# [WHAT IS NEEDED]
The word "soundtrack" marks the lines to copy; find all of them in the entries below.

# [DATA FOR PROCESSING]
▬▬▬
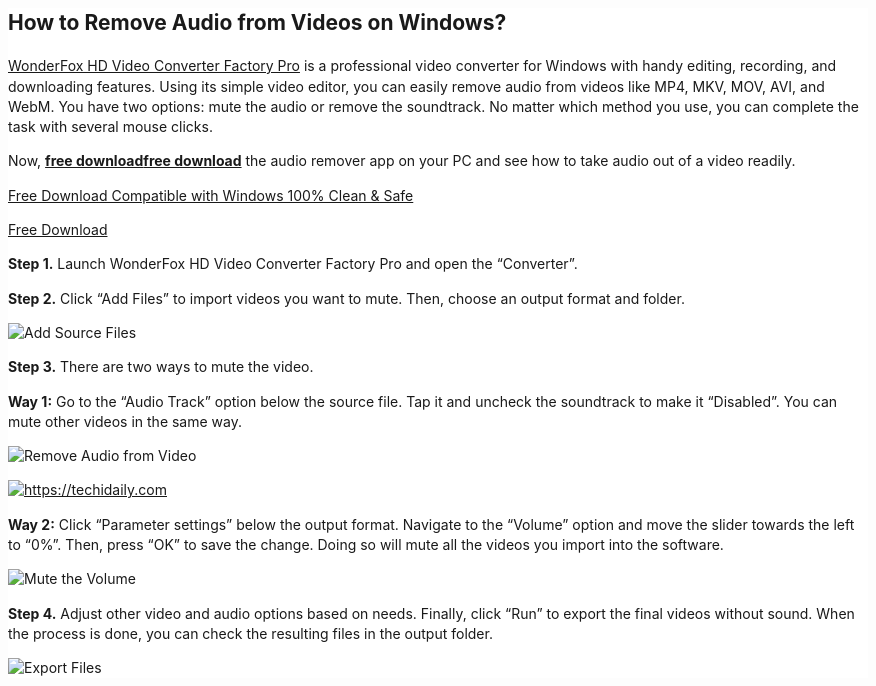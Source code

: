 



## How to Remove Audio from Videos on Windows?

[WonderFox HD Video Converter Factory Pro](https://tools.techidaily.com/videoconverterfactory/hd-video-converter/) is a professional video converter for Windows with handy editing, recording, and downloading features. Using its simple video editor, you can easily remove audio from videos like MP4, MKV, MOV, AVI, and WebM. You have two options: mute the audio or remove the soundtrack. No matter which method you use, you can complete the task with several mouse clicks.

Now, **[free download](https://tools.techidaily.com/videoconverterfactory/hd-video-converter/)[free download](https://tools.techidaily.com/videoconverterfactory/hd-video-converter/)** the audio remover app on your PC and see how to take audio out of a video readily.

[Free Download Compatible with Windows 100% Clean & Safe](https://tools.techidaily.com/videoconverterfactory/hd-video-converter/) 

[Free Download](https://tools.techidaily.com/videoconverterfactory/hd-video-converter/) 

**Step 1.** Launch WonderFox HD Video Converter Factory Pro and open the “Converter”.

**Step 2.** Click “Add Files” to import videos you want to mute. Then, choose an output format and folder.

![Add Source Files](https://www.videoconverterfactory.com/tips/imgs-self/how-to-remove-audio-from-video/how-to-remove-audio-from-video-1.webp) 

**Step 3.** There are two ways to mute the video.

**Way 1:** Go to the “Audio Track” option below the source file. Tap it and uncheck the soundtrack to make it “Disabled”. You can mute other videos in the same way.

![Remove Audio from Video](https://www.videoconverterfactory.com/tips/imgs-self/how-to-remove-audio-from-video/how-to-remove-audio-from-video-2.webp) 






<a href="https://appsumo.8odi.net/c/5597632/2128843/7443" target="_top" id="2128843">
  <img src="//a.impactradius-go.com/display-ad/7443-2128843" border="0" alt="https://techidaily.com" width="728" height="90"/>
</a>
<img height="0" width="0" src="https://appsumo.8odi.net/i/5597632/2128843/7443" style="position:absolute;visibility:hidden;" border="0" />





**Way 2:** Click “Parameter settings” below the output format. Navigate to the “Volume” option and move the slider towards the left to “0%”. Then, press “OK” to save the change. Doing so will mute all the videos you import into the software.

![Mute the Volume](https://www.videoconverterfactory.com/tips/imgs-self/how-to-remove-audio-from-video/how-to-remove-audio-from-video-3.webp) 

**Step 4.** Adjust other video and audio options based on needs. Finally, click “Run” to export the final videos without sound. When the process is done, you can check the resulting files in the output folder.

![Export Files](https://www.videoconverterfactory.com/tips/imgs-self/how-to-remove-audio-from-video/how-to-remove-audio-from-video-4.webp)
▬▬▬
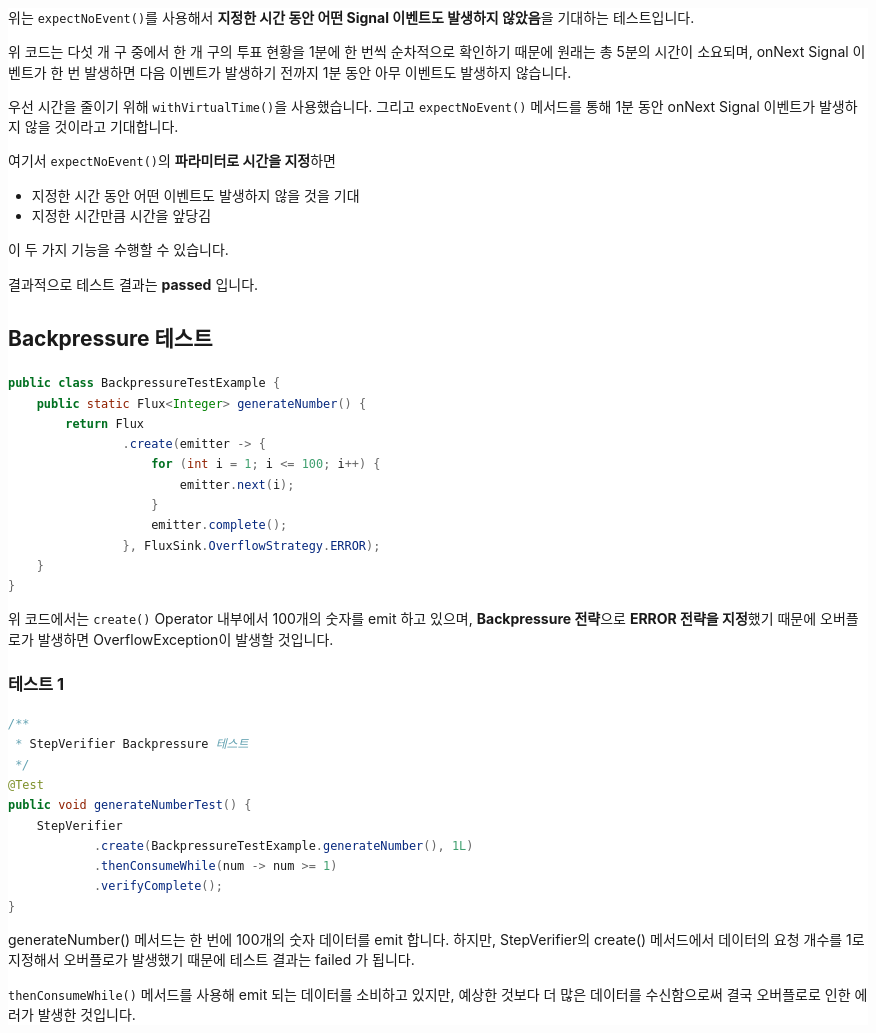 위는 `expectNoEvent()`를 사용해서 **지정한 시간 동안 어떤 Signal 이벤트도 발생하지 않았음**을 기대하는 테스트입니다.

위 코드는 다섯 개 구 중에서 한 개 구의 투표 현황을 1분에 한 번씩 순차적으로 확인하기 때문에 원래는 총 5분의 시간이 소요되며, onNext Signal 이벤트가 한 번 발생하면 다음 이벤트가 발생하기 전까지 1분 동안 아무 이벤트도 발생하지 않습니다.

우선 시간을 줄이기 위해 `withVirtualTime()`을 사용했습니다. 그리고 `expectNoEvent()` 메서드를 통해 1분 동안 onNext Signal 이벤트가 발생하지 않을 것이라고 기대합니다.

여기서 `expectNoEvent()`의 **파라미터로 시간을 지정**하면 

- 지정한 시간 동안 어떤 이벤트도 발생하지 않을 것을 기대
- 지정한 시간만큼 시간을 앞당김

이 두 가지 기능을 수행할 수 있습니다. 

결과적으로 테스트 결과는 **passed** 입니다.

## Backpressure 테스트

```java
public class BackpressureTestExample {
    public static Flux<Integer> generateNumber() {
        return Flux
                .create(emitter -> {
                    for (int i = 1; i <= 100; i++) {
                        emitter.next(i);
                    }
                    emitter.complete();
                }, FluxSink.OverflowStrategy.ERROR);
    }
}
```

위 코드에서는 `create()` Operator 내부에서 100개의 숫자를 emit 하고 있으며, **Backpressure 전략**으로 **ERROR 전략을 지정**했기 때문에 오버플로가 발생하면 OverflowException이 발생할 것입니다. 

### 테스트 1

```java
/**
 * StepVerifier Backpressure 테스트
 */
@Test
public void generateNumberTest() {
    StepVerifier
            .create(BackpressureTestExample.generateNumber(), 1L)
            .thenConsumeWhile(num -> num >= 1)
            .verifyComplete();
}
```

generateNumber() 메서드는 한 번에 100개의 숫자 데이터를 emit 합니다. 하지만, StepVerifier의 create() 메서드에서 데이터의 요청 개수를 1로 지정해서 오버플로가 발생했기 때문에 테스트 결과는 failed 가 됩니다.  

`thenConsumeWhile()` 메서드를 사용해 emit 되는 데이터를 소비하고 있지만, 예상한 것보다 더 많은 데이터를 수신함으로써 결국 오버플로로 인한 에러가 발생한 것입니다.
▬▬▬
# [WRITTEN REPLY]
[WonderFox HD Video Converter Factory Pro](https://tools.techidaily.com/videoconverterfactory/hd-video-converter/) is a professional video converter for Windows with handy editing, recording, and downloading features. Using its simple video editor, you can easily remove audio from videos like MP4, MKV, MOV, AVI, and WebM. You have two options: mute the audio or remove the soundtrack. No matter which method you use, you can complete the task with several mouse clicks.
**Way 1:** Go to the “Audio Track” option below the source file. Tap it and uncheck the soundtrack to make it “Disabled”. You can mute other videos in the same way.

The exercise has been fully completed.